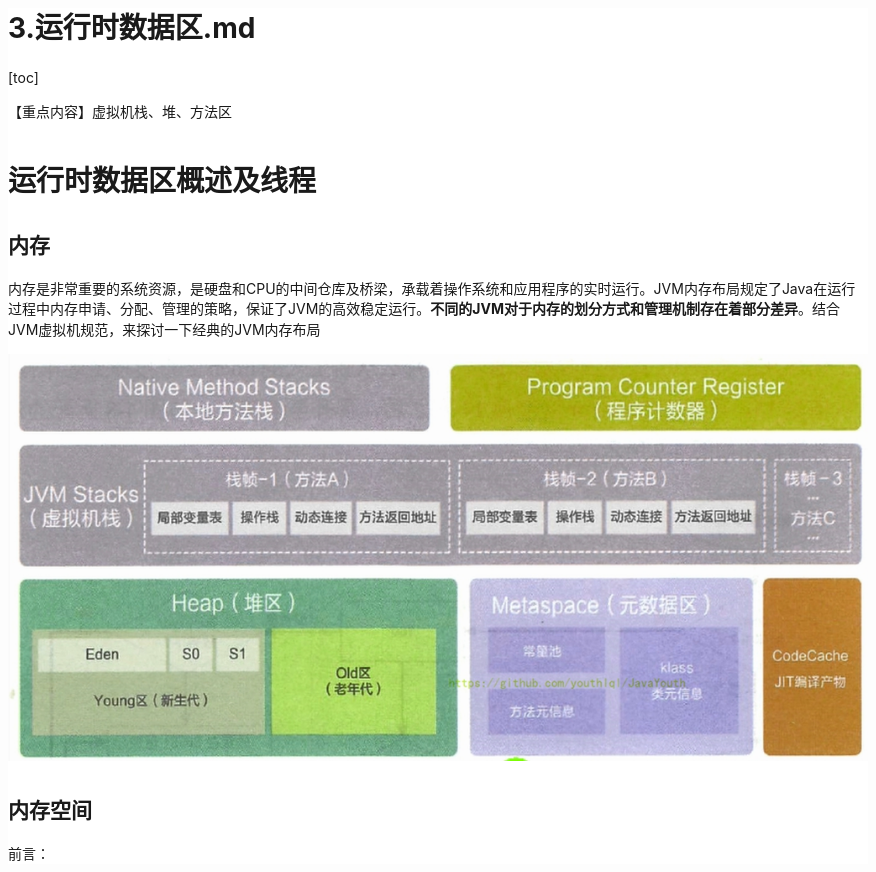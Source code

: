 # 3.运行时数据区.md
[toc]

【重点内容】虚拟机栈、堆、方法区

# 运行时数据区概述及线程
## 内存
内存是非常重要的系统资源，是硬盘和CPU的中间仓库及桥梁，承载着操作系统和应用程序的实时运行。JVM内存布局规定了Java在运行过程中内存申请、分配、管理的策略，保证了JVM的高效稳定运行。**不同的JVM对于内存的划分方式和管理机制存在着部分差异**。结合JVM虚拟机规范，来探讨一下经典的JVM内存布局

![image](images/kLjgyaJyy7217v5j4wajMFulbmlTWnjtoAtLez5edA8.jpeg)



## 内存空间
前言：
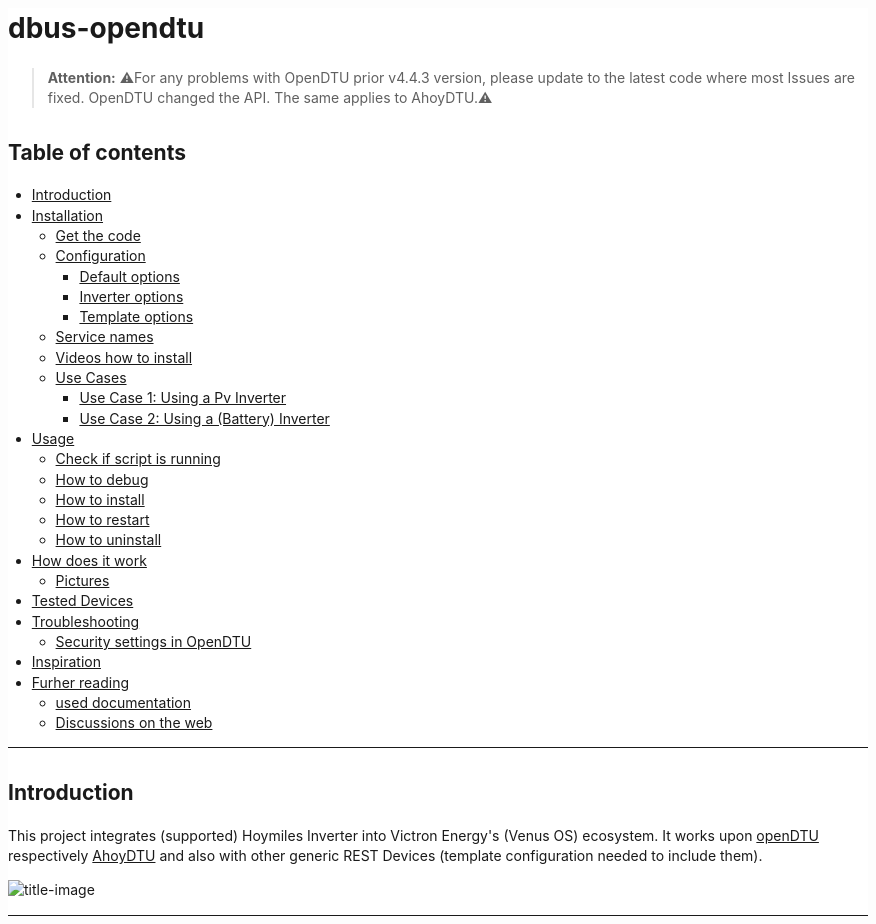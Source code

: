 

# dbus-opendtu

> **Attention:**
> ⚠️For any problems with OpenDTU prior v4.4.3 version, please update to the latest code where most Issues are fixed. OpenDTU changed the API. The same applies to AhoyDTU.⚠️

## Table of contents

* [Introduction](#introduction)
* [Installation](#installation)
  * [Get the code](#get-the-code)
  * [Configuration](#configuration)
    * [Default options](#default-options)
    * [Inverter options](#inverter-options)
    * [Template options](#template-options)
  * [Service names](#service-names)
  * [Videos how to install](#videos-how-to-install)
  * [Use Cases](#use-cases)
    * [Use Case 1: Using a Pv Inverter](#use-case-1-use-a-pv-inverter)
    * [Use Case 2: Using a (Battery) Inverter](#use-case-2-use-a-battery-inverter)
* [Usage](#usage)
  * [Check if script is running](#check-if-script-is-running)
  * [How to debug](#how-to-debug)
  * [How to install](#how-to-install)
  * [How to restart](#how-to-restart)
  * [How to uninstall](#how-to-uninstall)
* [How does it work](#how-does-it-work)
  * [Pictures](#pictures)
* [Tested Devices](#tested-devices)
* [Troubleshooting](#troubleshooting)
  * [Security settings in OpenDTU](#security-settings-in-opendtu)
* [Inspiration](#inspiration)
* [Furher reading](#further-reading)
  * [used documentation](#used-documentation)
  * [Discussions on the web](#discussions-on-the-web)

---

## Introduction

This project integrates (supported) Hoymiles Inverter into Victron Energy's (Venus OS) ecosystem.
It works upon [openDTU](https://github.com/tbnobody/OpenDTU) respectively [AhoyDTU](https://github.com/lumapu/ahoy) and also with other generic REST Devices (template configuration needed to include them).

![title-image](img/open-dtu.png)

---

——————————

Task directions: Output the full material above exactly, leaving every picture out.

Solution to the problem:
Source code

: # 3.运行时数据区.md
[toc]

【重点内容】虚拟机栈、堆、方法区

# 运行时数据区概述及线程
## 内存
内存是非常重要的系统资源，是硬盘和CPU的中间仓库及桥梁，承载着操作系统和应用程序的实时运行。JVM内存布局规定了Java在运行过程中内存申请、分配、管理的策略，保证了JVM的高效稳定运行。**不同的JVM对于内存的划分方式和管理机制存在着部分差异**。结合JVM虚拟机规范，来探讨一下经典的JVM内存布局

![image](images/kLjgyaJyy7217v5j4wajMFulbmlTWnjtoAtLez5edA8.jpeg)



## 内存空间
前言：
Source code

: 

# dbus-opendtu

> **Attention:**
> ⚠️For any problems with OpenDTU prior v4.4.3 version, please update to the latest code where most Issues are fixed. OpenDTU changed the API. The same applies to AhoyDTU.⚠️

## Table of contents

* [Introduction](#introduction)
* [Installation](#installation)
  * [Get the code](#get-the-code)
  * [Configuration](#configuration)
    * [Default options](#default-options)
    * [Inverter options](#inverter-options)
    * [Template options](#template-options)
  * [Service names](#service-names)
  * [Videos how to install](#videos-how-to-install)
  * [Use Cases](#use-cases)
    * [Use Case 1: Using a Pv Inverter](#use-case-1-use-a-pv-inverter)
    * [Use Case 2: Using a (Battery) Inverter](#use-case-2-use-a-battery-inverter)
* [Usage](#usage)
  * [Check if script is running](#check-if-script-is-running)
  * [How to debug](#how-to-debug)
  * [How to install](#how-to-install)
  * [How to restart](#how-to-restart)
  * [How to uninstall](#how-to-uninstall)
* [How does it work](#how-does-it-work)
  * [Pictures](#pictures)
* [Tested Devices](#tested-devices)
* [Troubleshooting](#troubleshooting)
  * [Security settings in OpenDTU](#security-settings-in-opendtu)
* [Inspiration](#inspiration)
* [Furher reading](#further-reading)
  * [used documentation](#used-documentation)
  * [Discussions on the web](#discussions-on-the-web)

---

## Introduction

This project integrates (supported) Hoymiles Inverter into Victron Energy's (Venus OS) ecosystem.
It works upon [openDTU](https://github.com/tbnobody/OpenDTU) respectively [AhoyDTU](https://github.com/lumapu/ahoy) and also with other generic REST Devices (template configuration needed to include them).

![title-image](img/open-dtu.png)

---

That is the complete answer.